PROVIDED MATERIAL below:

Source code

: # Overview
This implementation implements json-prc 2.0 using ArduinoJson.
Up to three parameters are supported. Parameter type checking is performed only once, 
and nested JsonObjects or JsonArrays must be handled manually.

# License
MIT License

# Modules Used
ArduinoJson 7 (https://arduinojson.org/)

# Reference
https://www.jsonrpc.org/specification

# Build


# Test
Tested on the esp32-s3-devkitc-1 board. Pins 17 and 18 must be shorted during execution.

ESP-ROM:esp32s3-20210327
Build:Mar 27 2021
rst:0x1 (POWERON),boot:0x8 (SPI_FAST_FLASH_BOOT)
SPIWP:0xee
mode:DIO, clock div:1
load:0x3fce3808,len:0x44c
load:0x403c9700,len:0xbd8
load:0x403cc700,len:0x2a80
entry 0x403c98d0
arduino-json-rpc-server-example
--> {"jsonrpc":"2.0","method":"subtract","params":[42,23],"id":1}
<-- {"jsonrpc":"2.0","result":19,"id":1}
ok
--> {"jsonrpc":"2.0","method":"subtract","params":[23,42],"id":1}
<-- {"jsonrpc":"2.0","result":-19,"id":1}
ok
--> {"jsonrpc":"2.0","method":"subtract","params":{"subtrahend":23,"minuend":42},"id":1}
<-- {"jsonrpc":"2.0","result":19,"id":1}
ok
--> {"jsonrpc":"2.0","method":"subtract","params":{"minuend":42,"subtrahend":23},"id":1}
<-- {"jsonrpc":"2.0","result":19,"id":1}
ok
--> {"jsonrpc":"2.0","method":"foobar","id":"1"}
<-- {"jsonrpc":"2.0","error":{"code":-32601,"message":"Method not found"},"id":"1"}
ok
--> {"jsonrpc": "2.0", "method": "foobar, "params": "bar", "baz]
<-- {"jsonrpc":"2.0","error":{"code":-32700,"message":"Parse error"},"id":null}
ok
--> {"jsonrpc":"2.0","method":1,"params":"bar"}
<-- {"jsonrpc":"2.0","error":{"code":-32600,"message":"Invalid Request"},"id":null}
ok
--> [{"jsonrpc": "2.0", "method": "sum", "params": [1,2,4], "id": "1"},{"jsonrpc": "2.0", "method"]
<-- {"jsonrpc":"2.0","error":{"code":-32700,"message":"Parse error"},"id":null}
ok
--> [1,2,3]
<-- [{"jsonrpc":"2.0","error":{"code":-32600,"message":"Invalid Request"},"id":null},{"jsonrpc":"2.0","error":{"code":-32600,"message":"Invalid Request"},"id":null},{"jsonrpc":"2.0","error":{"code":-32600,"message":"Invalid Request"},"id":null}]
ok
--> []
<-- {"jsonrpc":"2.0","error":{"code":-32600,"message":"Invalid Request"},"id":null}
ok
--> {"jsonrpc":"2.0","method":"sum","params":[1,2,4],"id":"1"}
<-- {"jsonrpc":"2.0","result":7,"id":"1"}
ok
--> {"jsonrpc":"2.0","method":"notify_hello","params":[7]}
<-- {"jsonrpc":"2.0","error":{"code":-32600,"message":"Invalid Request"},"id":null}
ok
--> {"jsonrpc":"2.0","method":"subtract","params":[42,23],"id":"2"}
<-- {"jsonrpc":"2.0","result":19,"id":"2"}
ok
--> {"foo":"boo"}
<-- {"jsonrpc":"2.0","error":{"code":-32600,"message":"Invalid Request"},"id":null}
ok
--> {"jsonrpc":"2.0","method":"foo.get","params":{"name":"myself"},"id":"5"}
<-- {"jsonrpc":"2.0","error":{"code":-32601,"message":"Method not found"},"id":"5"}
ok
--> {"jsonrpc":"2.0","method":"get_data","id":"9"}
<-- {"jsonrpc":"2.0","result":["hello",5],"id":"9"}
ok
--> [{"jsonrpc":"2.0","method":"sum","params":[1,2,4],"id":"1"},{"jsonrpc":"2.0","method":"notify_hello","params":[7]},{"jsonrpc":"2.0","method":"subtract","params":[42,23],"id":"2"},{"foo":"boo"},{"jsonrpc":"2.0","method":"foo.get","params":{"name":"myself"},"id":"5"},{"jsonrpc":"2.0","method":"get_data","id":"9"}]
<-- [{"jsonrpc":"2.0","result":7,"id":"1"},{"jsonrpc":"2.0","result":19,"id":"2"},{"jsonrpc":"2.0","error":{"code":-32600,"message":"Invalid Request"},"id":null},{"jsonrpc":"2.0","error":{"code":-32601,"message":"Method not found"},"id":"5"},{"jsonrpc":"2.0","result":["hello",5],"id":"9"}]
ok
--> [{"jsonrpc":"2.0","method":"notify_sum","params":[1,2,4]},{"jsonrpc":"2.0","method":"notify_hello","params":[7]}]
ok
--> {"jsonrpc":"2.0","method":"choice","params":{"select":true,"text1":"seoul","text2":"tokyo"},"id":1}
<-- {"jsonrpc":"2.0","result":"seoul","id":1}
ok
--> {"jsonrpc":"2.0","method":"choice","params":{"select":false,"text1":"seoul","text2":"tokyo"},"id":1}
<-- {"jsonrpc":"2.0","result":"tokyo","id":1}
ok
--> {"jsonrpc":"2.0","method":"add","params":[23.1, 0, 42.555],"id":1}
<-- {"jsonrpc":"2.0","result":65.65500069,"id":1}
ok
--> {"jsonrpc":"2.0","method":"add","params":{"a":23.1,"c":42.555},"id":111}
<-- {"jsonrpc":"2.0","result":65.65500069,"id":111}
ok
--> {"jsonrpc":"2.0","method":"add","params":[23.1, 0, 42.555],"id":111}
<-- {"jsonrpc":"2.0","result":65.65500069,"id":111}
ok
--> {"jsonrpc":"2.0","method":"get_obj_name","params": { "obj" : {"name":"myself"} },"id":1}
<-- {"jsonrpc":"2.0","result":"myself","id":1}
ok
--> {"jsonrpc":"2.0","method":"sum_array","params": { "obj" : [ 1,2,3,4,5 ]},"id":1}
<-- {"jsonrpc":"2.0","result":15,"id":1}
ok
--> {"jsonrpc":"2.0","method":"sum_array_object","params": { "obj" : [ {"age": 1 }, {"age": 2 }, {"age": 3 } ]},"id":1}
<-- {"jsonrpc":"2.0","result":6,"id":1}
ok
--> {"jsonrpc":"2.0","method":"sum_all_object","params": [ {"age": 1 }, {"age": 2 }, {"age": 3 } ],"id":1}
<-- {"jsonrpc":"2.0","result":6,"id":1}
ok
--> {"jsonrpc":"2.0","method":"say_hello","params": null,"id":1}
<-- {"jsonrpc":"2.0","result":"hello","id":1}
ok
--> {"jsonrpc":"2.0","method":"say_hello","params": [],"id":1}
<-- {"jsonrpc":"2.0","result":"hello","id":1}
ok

End of PROVIDED MATERIAL.

WORK TASK:
Each line with the word "choice" in the records above belongs in the result; copy all of them.

PROBLEM SOLUTION:
--> {"jsonrpc":"2.0","method":"choice","params":{"select":true,"text1":"seoul","text2":"tokyo"},"id":1}
--> {"jsonrpc":"2.0","method":"choice","params":{"select":false,"text1":"seoul","text2":"tokyo"},"id":1}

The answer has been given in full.